Que o condicionamento do gramaticalmente indecifrável não o afaste daqui

A minha filha tem três anos e já consegue identificar a letra R. Como é óbvio, estou apavorado. E se ela começa a reconhecer outras letras? E se, Deus proíba!, aprende a ler?

Às vezes vamos na rua e ela grita: “Pai! Um rê! Olha um rê! Qual é a outra letra ao lado?” E eu: “Não sei.” Ela: “Sabes, sabes! Diz, pai!” E eu: “Não queres antes um gelado?” E ela lá acaba com a parvoíce de querer saber coisas.

O meu medo é que ela um dia venha a conseguir ler declarações do presidente do Tribunal Constitucional (TC) e passe a fundamentar as suas exigências disparatadas com argumentação aparentemente lógica apoiada em vocabulário sofisticado. Por exemplo, imaginemos isto:

— Pai, quero aquele carro.

— Tu não podes guiar.

— Mas eu quero!

— Não pode ser.

— Mas eu quero!

— Mas eu não quero.

— Porquê?

— Já temos carros lá em casa.

— Mas eu quero.

— Não tenho dinheiro.

— A mãe tem.

— A mãe também não tem dinheiro.

— A máquina tem.

— A máquina está estragada.

— Porquê?

— Alguém estragou.

— Foi o vizinho?

— Não, não foi o vizinho.

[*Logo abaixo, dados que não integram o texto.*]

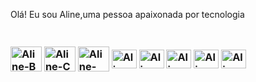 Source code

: 

Olá! Eu sou Aline,uma pessoa apaixonada por tecnologia  <h3>


<div style="display: inline_block"><br>

  <img align="center" alt="Aline-B" height="40" width="50" src="https://cdn.jsdelivr.net/gh/devicons/devicon/icons/bootstrap/bootstrap-original.svg" /> 
  <img align="center" alt="Aline-C" height="40" width="50" src="https://cdn.jsdelivr.net/gh/devicons/devicon/icons/c/c-original.svg" />
  <img align="center" alt="Aline-CSS" height="40" width="50" src="https://cdn.jsdelivr.net/gh/devicons/devicon/icons/css3/css3-original.svg" />
  <img align="center" alt="Aline-Godot" height="30" width="40" src="https://cdn.jsdelivr.net/gh/devicons/devicon/icons/godot/godot-original.svg" />
  <img align="center" alt="Aline-HTML" height="30" width="40" src="https://cdn.jsdelivr.net/gh/devicons/devicon/icons/html5/html5-original.svg" />
  <img align="center" alt="Aline-Java" height="30" width="40" src="https://cdn.jsdelivr.net/gh/devicons/devicon/icons/java/java-original.svg" />
  <img align="center" alt="Aline-MongoDB" height="30" width="40" src="https://cdn.jsdelivr.net/gh/devicons/devicon/icons/mongodb/mongodb-original.svg" />
  <img align="center" alt="Aline-MongoDB" height="30" width="40" src="https://cdn.jsdelivr.net/gh/devicons/devicon/icons/mysql/mysql-original.svg" />
  
 </div>

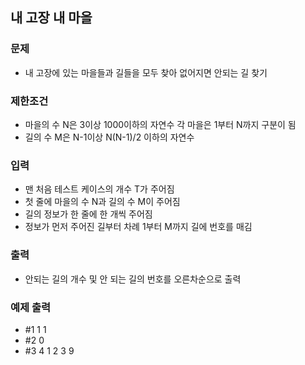 ## 내 고장 내 마을

### 문제

- 내 고장에 있는 마을들과 길들을 모두 찾아 없어지면 안되는 길 찾기


### 제한조건

- 마을의 수 N은 3이상 1000이하의 자연수 각 마을은 1부터 N까지 구분이 됨
- 길의 수 M은 N-1이상 N(N-1)/2 이하의 자연수


### 입력

- 맨 처음 테스트 케이스의 개수 T가 주어짐
- 첫 줄에 마을의 수 N과 길의 수 M이 주어짐
- 길의 정보가 한 줄에 한 개씩 주어짐
- 정보가 먼저 주어진 길부터 차례 1부터 M까지 길에 번호를 매김



### 출력

- 안되는 길의 개수 및 안 되는 길의 번호를 오른차순으로 출력



### 예제 출력

- \#1 1 1
- \#2 0
- \#3 4 1 2 3 9
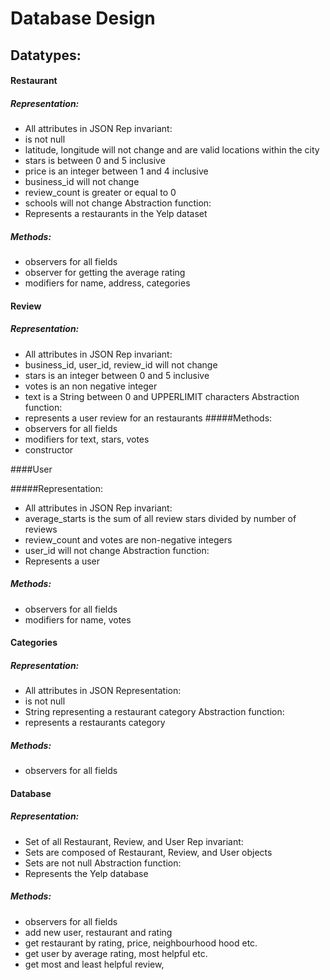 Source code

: Database Design
===

## Datatypes:

#### Restaurant

##### Representation:
- All attributes in JSON
Rep invariant:
- is not null
- latitude, longitude will not change and are valid locations within the city  
- stars is between 0 and 5 inclusive
- price is an integer between 1 and 4 inclusive
- business_id will not change  
- review_count is greater or equal to 0
- schools will not change
Abstraction function:
- Represents a restaurants in the Yelp dataset
##### Methods:
- observers for all fields  
- observer for getting the average rating
- modifiers for name, address, categories

#### Review

##### Representation:
- All attributes in JSON
Rep invariant:
- business_id, user_id, review_id will not change
- stars is an integer between 0 and 5 inclusive
- votes is an non negative integer
- text is a String between 0 and UPPERLIMIT characters
Abstraction function:
- represents a user review for an restaurants
#####Methods:
- observers for all fields
- modifiers for text, stars, votes  
- constructor


####User

#####Representation:
- All attributes in JSON
Rep invariant:
- average_starts is the sum of all review stars divided by number of reviews
- review_count and votes are non-negative integers
- user_id will not change
Abstraction function:
- Represents a user
##### Methods:
- observers for all fields
- modifiers for name, votes

#### Categories
##### Representation:
- All attributes in JSON
Representation:
- is not null
- String representing a restaurant category
Abstraction function:
- represents a restaurants category
##### Methods:
- observers for all fields  

#### Database
##### Representation:
- Set of all Restaurant, Review, and User
Rep invariant:
- Sets are composed of Restaurant, Review, and User objects
- Sets are not null
Abstraction function:
- Represents the Yelp database  
##### Methods:
- observers for all fields
- add new user, restaurant and rating
- get restaurant by rating, price, neighbourhood hood etc.
- get user by average rating, most helpful etc.
- get most and least helpful review,
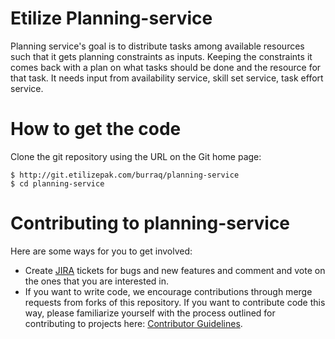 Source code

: # Etilize Planning-service

Planning service's goal is to distribute tasks among available resources such that it gets planning constraints as inputs. Keeping the constraints it comes back with a plan on what tasks should be done and the resource for that task. It needs input from availability service, skill set service, task effort service.

# How to get the code

Clone the git repository using the URL on the Git home page:

    $ http://git.etilizepak.com/burraq/planning-service
    $ cd planning-service

# Contributing to planning-service

Here are some ways for you to get involved:

* Create [JIRA](http://jira.etilizepak.com/browse/PS) tickets for bugs and new features and comment and vote on the ones that you are interested in.
* If you want to write code, we encourage contributions through merge requests from forks of this repository. If you want to contribute code this way, please familiarize yourself with the process outlined for contributing to projects here: [Contributor Guidelines](http://git.etilizepak.com/automation/sde/wikis/Contributor-Guidelines).
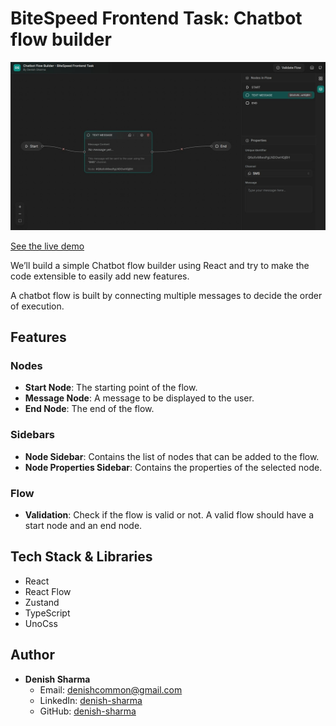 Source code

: # BiteSpeed Frontend Task: Chatbot flow builder

![Chatbot Flow Builder](./task-screenshot.jpeg)

[See the live demo](https://chatbot-flow-builder-task-bitespeed.vercel.app/)

We’ll build a simple Chatbot flow builder using React and try to make the code extensible to easily add new features.

A chatbot flow is built by connecting multiple messages to decide the order of execution.

## Features

### Nodes

- **Start Node**: The starting point of the flow.
- **Message Node**: A message to be displayed to the user.
- **End Node**: The end of the flow.

### Sidebars

- **Node Sidebar**: Contains the list of nodes that can be added to the flow.
- **Node Properties Sidebar**: Contains the properties of the selected node.

### Flow

- **Validation**: Check if the flow is valid or not. A valid flow should have a start node and an end node.

## Tech Stack & Libraries

- React
- React Flow
- Zustand
- TypeScript
- UnoCss

## Author

- **Denish Sharma**
    - Email: denishcommon@gmail.com
    - LinkedIn: [denish-sharma](https://www.linkedin.com/in/denishsharma/)
    - GitHub: [denish-sharma](https://www.github.com/denishsharma)
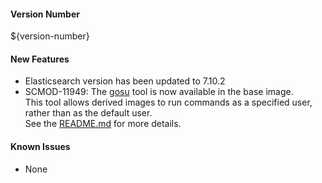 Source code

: #### Version Number
${version-number}

#### New Features
- Elasticsearch version has been updated to 7.10.2
- SCMOD-11949: The [gosu](https://github.com/tianon/gosu/) tool is now available in the base image.  
  This tool allows derived images to run commands as a specified user, rather than as the default user.  
  See the [README.md](https://github.com/CAFapi/opensuse-elasticsearch7-image/blob/master/README.md) for more details.

#### Known Issues
- None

Não sei quem foi.

— Mas eu quero!

— O pai compra-te o carro um dia destes.

— Amanhã?

— Olha ali a letra rê!

— Ah! A letra rê!

Com algum custo, consigo safar-me. (Gabo-me de só muito raramente perder discussões com uma criança de três anos.) Já não me safo é se a minha filha aprender a ler e se deparar com o que disse Joaquim Sousa Ribeiro, presidente do TC, numa conferência esta semana: “O que assistimos a partir da década de 80 foi a progressiva introdução de medidas redutoras do nível já alcançado, por exemplo, no Serviço Nacional de Saúde ou no direito ao trabalho por condicionamentos do financeiramente possível (…)”

Já não tenho arcaboiço intelectual para isto:

— Pai, quero aquele carro!

— Não pode ser, não há dinheiro.

— Pai, estás a ser condicionado pelo financeiramente possível.

— Hã?

— Impedir-me de ter um carro é uma medida redutora do nível alcançado.

— Mas o carro é caro. Não há dinheiro… Olha ali a letra rê!

— Estou a ver. Está entre a letra “i” e a letra “a”, em “financeiramente possível”.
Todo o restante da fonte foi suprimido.